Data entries

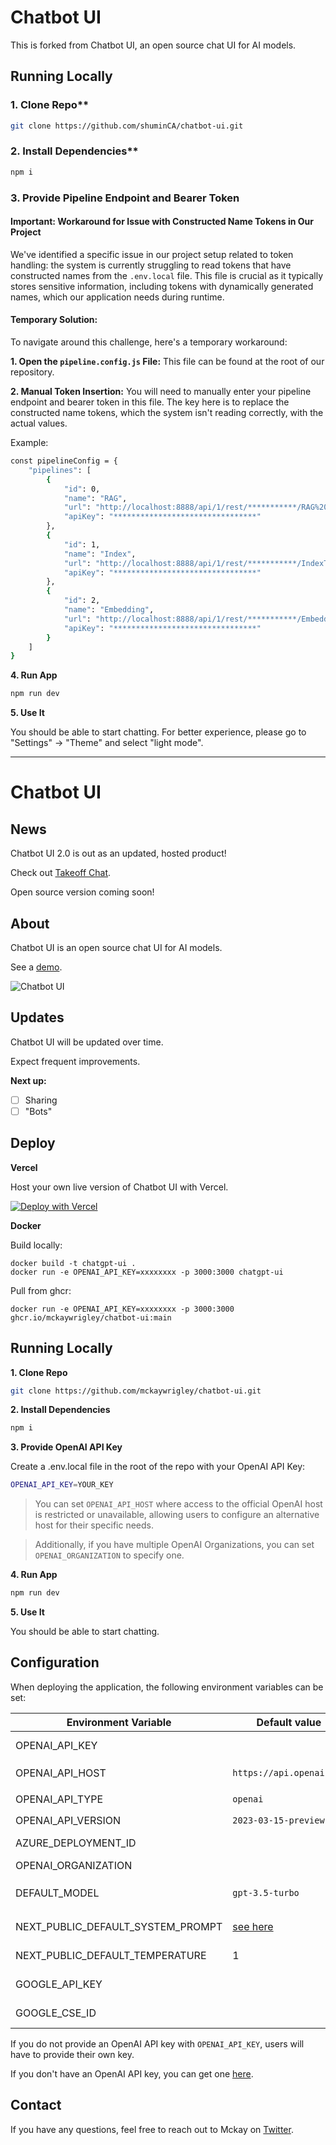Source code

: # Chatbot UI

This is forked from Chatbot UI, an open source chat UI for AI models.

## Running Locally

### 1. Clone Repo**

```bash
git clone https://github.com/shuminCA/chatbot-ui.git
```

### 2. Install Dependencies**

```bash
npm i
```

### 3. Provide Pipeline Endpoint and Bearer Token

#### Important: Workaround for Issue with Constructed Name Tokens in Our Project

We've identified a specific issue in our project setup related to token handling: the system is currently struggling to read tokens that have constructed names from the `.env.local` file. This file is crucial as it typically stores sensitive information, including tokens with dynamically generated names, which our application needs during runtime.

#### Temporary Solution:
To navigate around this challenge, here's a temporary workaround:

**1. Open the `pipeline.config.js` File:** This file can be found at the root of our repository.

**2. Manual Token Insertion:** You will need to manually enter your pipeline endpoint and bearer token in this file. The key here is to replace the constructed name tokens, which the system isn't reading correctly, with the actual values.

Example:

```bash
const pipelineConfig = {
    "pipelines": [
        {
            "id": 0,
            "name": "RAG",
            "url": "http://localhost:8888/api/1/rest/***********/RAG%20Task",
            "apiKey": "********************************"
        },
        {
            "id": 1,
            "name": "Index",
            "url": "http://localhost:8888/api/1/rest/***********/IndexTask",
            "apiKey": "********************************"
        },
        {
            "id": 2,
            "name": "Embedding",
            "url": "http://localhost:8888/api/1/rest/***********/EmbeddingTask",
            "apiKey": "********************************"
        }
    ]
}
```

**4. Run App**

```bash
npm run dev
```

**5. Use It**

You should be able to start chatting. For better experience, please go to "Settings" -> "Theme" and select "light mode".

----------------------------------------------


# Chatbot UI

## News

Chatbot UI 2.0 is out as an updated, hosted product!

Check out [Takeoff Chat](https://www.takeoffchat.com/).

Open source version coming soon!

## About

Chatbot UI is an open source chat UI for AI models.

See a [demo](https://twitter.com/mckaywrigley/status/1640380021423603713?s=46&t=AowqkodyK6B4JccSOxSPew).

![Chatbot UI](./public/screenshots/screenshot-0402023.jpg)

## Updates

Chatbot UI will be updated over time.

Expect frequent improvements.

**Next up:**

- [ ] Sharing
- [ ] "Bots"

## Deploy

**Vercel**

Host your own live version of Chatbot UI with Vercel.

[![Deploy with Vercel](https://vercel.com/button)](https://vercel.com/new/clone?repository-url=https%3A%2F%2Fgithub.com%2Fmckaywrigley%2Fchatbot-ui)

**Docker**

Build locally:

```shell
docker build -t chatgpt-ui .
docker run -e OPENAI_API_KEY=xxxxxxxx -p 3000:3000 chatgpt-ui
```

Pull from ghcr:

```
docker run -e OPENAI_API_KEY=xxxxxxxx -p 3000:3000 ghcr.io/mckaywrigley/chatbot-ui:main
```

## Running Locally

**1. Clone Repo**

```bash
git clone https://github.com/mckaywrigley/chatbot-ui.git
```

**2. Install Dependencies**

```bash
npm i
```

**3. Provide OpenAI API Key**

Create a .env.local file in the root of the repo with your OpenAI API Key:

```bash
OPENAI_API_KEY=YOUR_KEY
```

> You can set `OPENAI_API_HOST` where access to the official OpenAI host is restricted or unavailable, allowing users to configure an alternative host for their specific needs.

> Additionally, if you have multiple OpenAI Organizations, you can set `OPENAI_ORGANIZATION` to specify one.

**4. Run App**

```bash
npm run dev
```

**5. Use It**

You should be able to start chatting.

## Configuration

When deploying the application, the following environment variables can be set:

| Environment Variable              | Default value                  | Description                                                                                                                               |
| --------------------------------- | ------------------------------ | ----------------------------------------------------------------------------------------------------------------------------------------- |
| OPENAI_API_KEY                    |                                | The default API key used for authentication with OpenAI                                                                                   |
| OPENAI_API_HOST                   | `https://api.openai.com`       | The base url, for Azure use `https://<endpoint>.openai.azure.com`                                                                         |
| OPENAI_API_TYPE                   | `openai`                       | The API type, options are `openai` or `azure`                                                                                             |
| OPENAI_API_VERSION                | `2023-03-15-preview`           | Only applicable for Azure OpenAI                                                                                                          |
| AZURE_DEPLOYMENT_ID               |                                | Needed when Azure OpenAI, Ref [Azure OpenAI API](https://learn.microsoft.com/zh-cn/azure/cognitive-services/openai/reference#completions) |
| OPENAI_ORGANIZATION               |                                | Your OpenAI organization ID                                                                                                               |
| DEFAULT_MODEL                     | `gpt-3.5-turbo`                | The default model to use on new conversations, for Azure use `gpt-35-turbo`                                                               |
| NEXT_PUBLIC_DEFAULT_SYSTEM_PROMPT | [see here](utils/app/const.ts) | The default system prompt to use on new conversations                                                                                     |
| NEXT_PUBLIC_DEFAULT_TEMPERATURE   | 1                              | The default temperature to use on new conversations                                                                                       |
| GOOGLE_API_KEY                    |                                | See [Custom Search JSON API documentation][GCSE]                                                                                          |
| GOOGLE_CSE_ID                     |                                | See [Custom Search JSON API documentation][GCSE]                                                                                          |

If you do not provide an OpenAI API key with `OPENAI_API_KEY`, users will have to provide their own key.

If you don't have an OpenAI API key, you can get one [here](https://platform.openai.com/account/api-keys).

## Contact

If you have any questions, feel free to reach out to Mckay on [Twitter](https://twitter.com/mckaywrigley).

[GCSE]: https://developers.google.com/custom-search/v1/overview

=== What this task involves ===
Can the lines from the start of the records through the line with "### 3. Provide" be given again exactly, with the pictures left out?

=== Answer space ===
Source code

: # Chatbot UI

This is forked from Chatbot UI, an open source chat UI for AI models.

## Running Locally

### 1. Clone Repo**

```bash
git clone https://github.com/shuminCA/chatbot-ui.git
```

### 2. Install Dependencies**

```bash
npm i
```

### 3. Provide Pipeline Endpoint and Bearer Token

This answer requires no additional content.